Start of Block
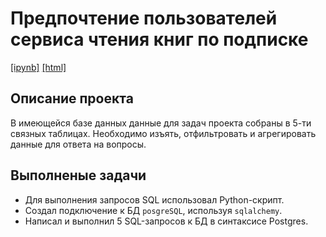 # Предпочтение пользователей сервиса чтения книг по подписке

[\[ipynb\]](https://github.com/markegoldberg/yandex-studies-projects/blob/main/SQL/SQL_git.ipynb)
[\[html\]](https://github.com/markegoldberg/yandex-studies-projects/blob/main/SQL/SQL_git_html.html)

## Описание проекта

В имеющейся базе данных данные для задач проекта собраны в 5-ти связных таблицах. Необходимо изъять, отфильтровать и агрегировать данные для ответа на вопросы. 


## Выполненые задачи

- Для выполнения запросов SQL использовал Python-скрипт.
- Создал подключение к БД `posgreSQL`, используя `sqlalchemy`.
- Написал и выполнил 5 SQL-запросов к БД в синтаксисе Postgres.

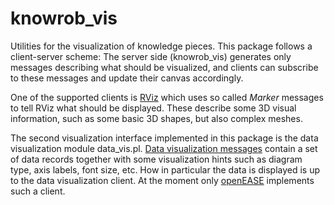 knowrob_vis
===

Utilities for the visualization of knowledge pieces.
This package follows a client-server scheme:
The server side (knowrob_vis) generates only messages describing what
should be visualized, and clients can subscribe to these messages
and update their canvas accordingly.

One of the supported clients is [RViz](http://wiki.ros.org/rviz)
which uses so called *Marker* messages to tell RViz what should
be displayed.
These describe some 3D visual information, such as some
basic 3D shapes, but also complex meshes.

The second visualization interface implemented in this package is the data visualization
module data_vis.pl.
[Data visualization messages](https://raw.githubusercontent.com/code-iai/iai_common_msgs/master/data_vis_msgs/msg/DataVis.msg) contain
a set of data records together with some visualization hints such
as diagram type, axis labels, font size, etc.
How in particular the data is displayed is up to the data visualization
client.
At the moment only [openEASE](http://www.open-ease.org/) implements such a client.
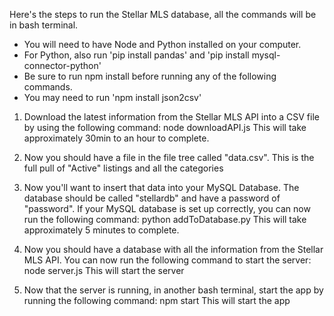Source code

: Here's the steps to run the Stellar MLS database, all the commands will be in bash terminal.
* You will need to have Node and Python installed on your computer.
* For Python, also run 'pip install pandas' and 'pip install mysql-connector-python'
* Be sure to run npm install before running any of the following commands.
* You may need to run 'npm install json2csv'

1. Download the latest information from the Stellar MLS API into a CSV file by using the following command:
   node downloadAPI.js
   This will take approximately 30min to an hour to complete.

2. Now you should have a file in the file tree called "data.csv". This is the full pull of "Active" listings and all the categories

3. Now you'll want to insert that data into your MySQL Database. The database should be called "stellardb" and have a password of "password". If your MySQL database is set up correctly, you can now run the following command:
    python addToDatabase.py
    This will take approximately 5 minutes to complete.

4. Now you should have a database with all the information from the Stellar MLS API. You can now run the following command to start the server:
    node server.js
    This will start the server

5. Now that the server is running, in another bash terminal, start the app by running the following command:
    npm start
    This will start the app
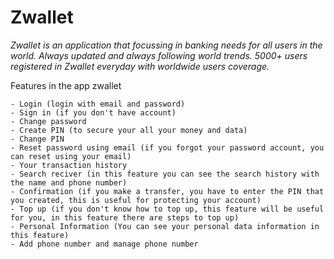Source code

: # Zwallet 
*Zwallet is an application that focussing in banking needs for all users
in the world. Always updated and always following world trends.
5000+ users registered in Zwallet everyday with worldwide
users coverage.*

Features in the app zwallet

    - Login (login with email and password)
    - Sign in (if you don't have account)
    - Change password
    - Create PIN (to secure your all your money and data)
    - Change PIN
    - Reset password using email (if you forgot your password account, you can reset using your email)
    - Your transaction history
    - Search reciver (in this feature you can see the search history with the name and phone number)
    - Confirmation (if you make a transfer, you have to enter the PIN that you created, this is useful for protecting your account)
    - Top up (if you don't know how to top up, this feature will be useful for you, in this feature there are steps to top up)
    - Personal Information (You can see your personal data information in this feature)
    - Add phone number and manage phone number
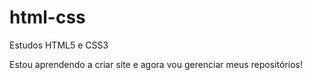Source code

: # html-css
Estudos HTML5 e CSS3

Estou aprendendo a criar site e agora vou gerenciar meus repositórios!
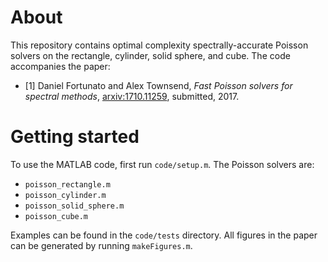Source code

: # About
This repository contains optimal complexity spectrally-accurate Poisson solvers on the rectangle, cylinder, solid sphere, and cube. The code accompanies the paper:

* [1] Daniel Fortunato and Alex Townsend, *Fast Poisson solvers for spectral methods*, [arxiv:1710.11259](https://arxiv.org/abs/1710.11259), submitted, 2017.

# Getting started
To use the MATLAB code, first run `code/setup.m`. The Poisson solvers are:

* `poisson_rectangle.m`
* `poisson_cylinder.m`
* `poisson_solid_sphere.m`
* `poisson_cube.m`

Examples can be found in the `code/tests` directory. All figures in the paper can be generated by running `makeFigures.m`.
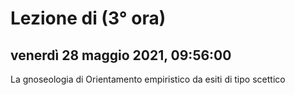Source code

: # Lezione di (3° ora)

## venerdì 28 maggio 2021, 09:56:00


La gnoseologia di Orientamento empiristico da esiti di tipo scettico 

<!--stackedit_data:
eyJoaXN0b3J5IjpbLTEwMjE4ODc3XX0=
-->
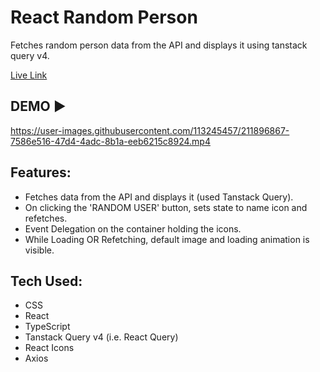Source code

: # React Random Person

Fetches random person data from the API and displays it using tanstack query v4.

[Live Link](https://react-random-person-theta.vercel.app/)

## DEMO ▶

https://user-images.githubusercontent.com/113245457/211896867-7586e516-47d4-4adc-8b1a-eeb6215c8924.mp4

## Features:

- Fetches data from the API and displays it (used Tanstack Query).
- On clicking the 'RANDOM USER' button, sets state to name icon and refetches.
- Event Delegation on the container holding the icons.
- While Loading OR Refetching, default image and loading animation is visible.

## Tech Used:

- CSS
- React
- TypeScript
- Tanstack Query v4 (i.e. React Query)
- React Icons
- Axios
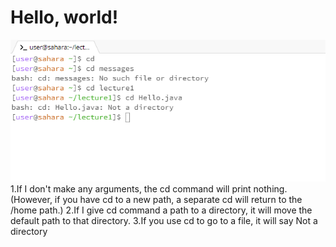 # Hello, world!

![Image](1.png)
1.If I don't make any arguments, the cd command will print nothing.(However, if you have cd to a new path, a separate cd will return to the /home path.)
2.If I give cd command a path to a directory, it will move the default path to that directory.
3.If you use cd to go to a file, it will say Not a directory

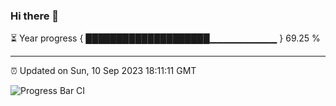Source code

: ### Hi there 👋

⏳ Year progress { ████████████████████▁▁▁▁▁▁▁▁▁▁ } 69.25 %

---

⏰ Updated on Sun, 10 Sep 2023 18:11:11 GMT

![Progress Bar CI](https://github.com/liununu/liununu/workflows/Progress%20Bar%20CI/badge.svg)
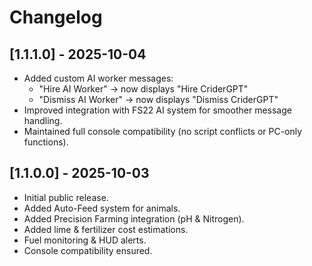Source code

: # Changelog

## [1.1.1.0] - 2025-10-04
- Added custom AI worker messages:
  - "Hire AI Worker" → now displays "Hire CriderGPT"
  - "Dismiss AI Worker" → now displays "Dismiss CriderGPT"
- Improved integration with FS22 AI system for smoother message handling.
- Maintained full console compatibility (no script conflicts or PC-only functions).

## [1.1.0.0] - 2025-10-03
- Initial public release.
- Added Auto-Feed system for animals.
- Added Precision Farming integration (pH & Nitrogen).
- Added lime & fertilizer cost estimations.
- Fuel monitoring & HUD alerts.
- Console compatibility ensured.
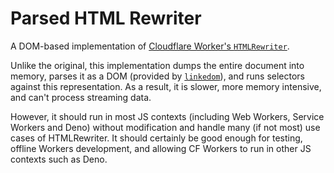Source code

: # Parsed HTML Rewriter
A DOM-based implementation of [Cloudflare Worker's `HTMLRewriter`](https://developers.cloudflare.com/workers/runtime-apis/html-rewriter).

Unlike the original, this implementation dumps the entire document into memory, 
parses it as a DOM (provided by [`linkedom`](https://github.com/WebReflection/linkedom)),
and runs selectors against this representation.
As a result, it is slower, more memory intensive, and can't process streaming data.

However, it should run in most JS contexts (including Web Workers, Service Workers and Deno) without modification and handle many (if not most) use cases of HTMLRewriter. 
It should certainly be good enough for testing, offline Workers development, and allowing CF Workers to run in other JS contexts such as Deno.
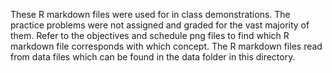 These R markdown files were used for in class demonstrations. The practice problems were not assigned and graded for the vast majority of them. Refer to the objectives and schedule png files to find which R markdown file corresponds with which concept. The R markdown files read from data files which can be found in the data folder in this directory.
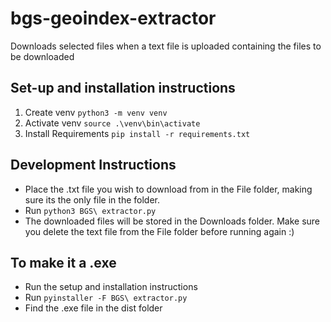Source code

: # bgs-geoindex-extractor

Downloads selected files when a text file is uploaded containing the files to be downloaded

## Set-up and installation instructions

1. Create venv `python3 -m venv venv`
2. Activate venv `source .\venv\bin\activate`
3. Install Requirements `pip install -r requirements.txt`

## Development Instructions

- Place the .txt file you wish to download from in the File folder, making sure its the only file in the folder.
- Run `python3 BGS\ extractor.py`
- The downloaded files will be stored in the Downloads folder. Make sure you delete the text file from the File folder before running again :)

## To make it a .exe

- Run the setup and installation instructions
- Run `pyinstaller -F BGS\ extractor.py`
- Find the .exe file in the dist folder
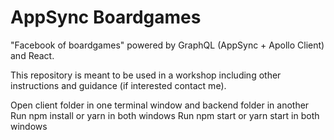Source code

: # AppSync Boardgames

"Facebook of boardgames" powered by GraphQL (AppSync + Apollo Client) and React.

This repository is meant to be used in a workshop including other instructions and guidance (if interested contact me).

Open client folder in one terminal window and backend folder in another
Run npm install or yarn in both windows
Run npm start or yarn start in both windows
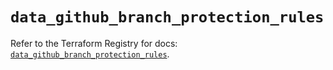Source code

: # `data_github_branch_protection_rules`

Refer to the Terraform Registry for docs: [`data_github_branch_protection_rules`](https://registry.terraform.io/providers/integrations/github/6.0.0/docs/data-sources/branch_protection_rules).
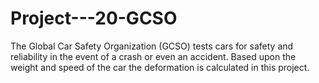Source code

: # Project---20-GCSO
The Global Car Safety Organization (GCSO) tests cars for safety and reliability in the event of a crash or even an accident. Based upon the weight and speed of the car the deformation is calculated in this project.
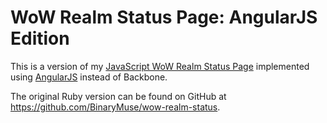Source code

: WoW Realm Status Page: AngularJS Edition
========================================

This is a version of my [JavaScript WoW Realm Status Page](https://github.com/BinaryMuse/wow-realm-status-js) implemented using [AngularJS](http://angularjs.org/) instead of Backbone.

The original Ruby version can be found on GitHub at https://github.com/BinaryMuse/wow-realm-status.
End of Block
--- What needs to be done ---
Repeat, word for word, the lines of the material above from the one holding "Estou aprendendo a" through the one holding "1.If I don't". Leave out pictures.

--- Answer area ---
Estou aprendendo a criar site e agora vou gerenciar meus repositórios!
Source code

: # About
This repository contains optimal complexity spectrally-accurate Poisson solvers on the rectangle, cylinder, solid sphere, and cube. The code accompanies the paper:

* [1] Daniel Fortunato and Alex Townsend, *Fast Poisson solvers for spectral methods*, [arxiv:1710.11259](https://arxiv.org/abs/1710.11259), submitted, 2017.

# Getting started
To use the MATLAB code, first run `code/setup.m`. The Poisson solvers are:

* `poisson_rectangle.m`
* `poisson_cylinder.m`
* `poisson_solid_sphere.m`
* `poisson_cube.m`

Examples can be found in the `code/tests` directory. All figures in the paper can be generated by running `makeFigures.m`.
Source code

: # Lezione di (3° ora)

## venerdì 28 maggio 2021, 09:56:00


La gnoseologia di Orientamento empiristico da esiti di tipo scettico 

<!--stackedit_data:
eyJoaXN0b3J5IjpbLTEwMjE4ODc3XX0=
-->
Source code

: # React Random Person

Fetches random person data from the API and displays it using tanstack query v4.

[Live Link](https://react-random-person-theta.vercel.app/)

## DEMO ▶

https://user-images.githubusercontent.com/113245457/211896867-7586e516-47d4-4adc-8b1a-eeb6215c8924.mp4

## Features:

- Fetches data from the API and displays it (used Tanstack Query).
- On clicking the 'RANDOM USER' button, sets state to name icon and refetches.
- Event Delegation on the container holding the icons.
- While Loading OR Refetching, default image and loading animation is visible.

## Tech Used:

- CSS
- React
- TypeScript
- Tanstack Query v4 (i.e. React Query)
- React Icons
- Axios
 # Hello, world!

![Image](1.png)
1.If I don't make any arguments, the cd command will print nothing.(However, if you have cd to a new path, a separate cd will return to the /home path.)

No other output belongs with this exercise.